Photo credit Danny Clinch
Within its breezy confines, the Backyard is a typical Austin open-air venue—a
blue-collar joint where dust clouds circle endlessly, canned beer is cheap and
strangers trade knowing glances. The vibe is not unlike that of a scaled-down
Telluride Bluegrass Festival, only with stifling Texas heat and folding chairs. The utopian
buzzkill: it’s entirely delimited by a shopping mall.
Talk about clashing cultures. Segregated
parking—concertgoers were forced to drive through numerous traffic snafus and
into a no-man’s land lot behind the chain stores—delayed Norah Jones’ entrance by nearly half an hour. “They don’t let you
park at the mall?” Jones asked later. “All that concrete—what the hell?” The
comment released some tension in the restless crowd. Jones then brightened the
mood with an elegant, sensual reading of Townes Van Zandt’s signature “For the
Sake of the Song.” It proved the ideal remedy to charm a twitchy bunch of Austin music lovers.
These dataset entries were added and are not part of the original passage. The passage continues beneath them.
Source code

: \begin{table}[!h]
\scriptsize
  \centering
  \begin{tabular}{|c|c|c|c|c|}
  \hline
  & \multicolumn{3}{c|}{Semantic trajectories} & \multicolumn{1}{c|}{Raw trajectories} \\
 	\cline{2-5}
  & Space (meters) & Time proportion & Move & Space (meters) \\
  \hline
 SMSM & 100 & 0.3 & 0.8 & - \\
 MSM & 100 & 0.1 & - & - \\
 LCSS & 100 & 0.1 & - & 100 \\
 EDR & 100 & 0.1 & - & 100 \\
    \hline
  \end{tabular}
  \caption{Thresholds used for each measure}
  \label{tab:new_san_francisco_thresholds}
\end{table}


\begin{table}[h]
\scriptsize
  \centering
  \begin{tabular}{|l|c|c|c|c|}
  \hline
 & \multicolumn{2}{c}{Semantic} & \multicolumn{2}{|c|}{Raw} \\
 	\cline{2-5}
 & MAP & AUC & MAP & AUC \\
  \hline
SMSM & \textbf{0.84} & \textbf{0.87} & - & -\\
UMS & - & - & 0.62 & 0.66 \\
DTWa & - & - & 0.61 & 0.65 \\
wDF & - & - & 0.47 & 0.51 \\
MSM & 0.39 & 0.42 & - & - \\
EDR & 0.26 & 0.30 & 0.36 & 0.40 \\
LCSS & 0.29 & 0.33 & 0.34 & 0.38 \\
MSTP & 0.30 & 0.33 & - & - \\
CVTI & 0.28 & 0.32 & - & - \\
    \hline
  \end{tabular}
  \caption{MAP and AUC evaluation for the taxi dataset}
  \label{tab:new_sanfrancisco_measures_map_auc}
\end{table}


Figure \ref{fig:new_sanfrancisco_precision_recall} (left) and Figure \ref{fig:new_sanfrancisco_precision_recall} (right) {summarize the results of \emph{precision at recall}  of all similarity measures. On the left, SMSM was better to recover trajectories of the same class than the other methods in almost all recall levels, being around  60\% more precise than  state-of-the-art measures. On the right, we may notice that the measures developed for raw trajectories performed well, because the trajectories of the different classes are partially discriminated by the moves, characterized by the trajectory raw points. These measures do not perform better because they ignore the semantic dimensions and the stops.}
The evening was a welcome return for the Texas-raised singer
and Jones nearly filled the 5,000-capacity Backyard with an equal split of
soccer moms, business-casual yuppies and college-aged free spirits. Many
shouted praise often and indiscriminately. “Did I just hear someone yell, ‘You
so fine?’” a clearly amused Jones asked between spot-on readings of her new
single “Thinking About You” and a gloriously swampy turn on the Hank Williams
classic “Cold, Cold Heart.” “I think it was a girl, too.”
Quips like that made the show. There’s little question that
Jones and her Handsome Band are boundlessly skilled, but at times they’re
rehearsed to a fault. “Sunrise,”
“What Am I to You” and the opener “Come Away With Me” (with Jones on electric
guitar) were as rigid as plate glass. But Jones’ few ad-libbed moments helped
loosen the flow of her better-known songs. The newer ones, though, didn’t need
much assistance, and in particular, the Vaudevillian “My Dear Country”
resonated. Its message—“Nothing is scarier than election day”—instantly won over
this progressive pocket of Bush Country.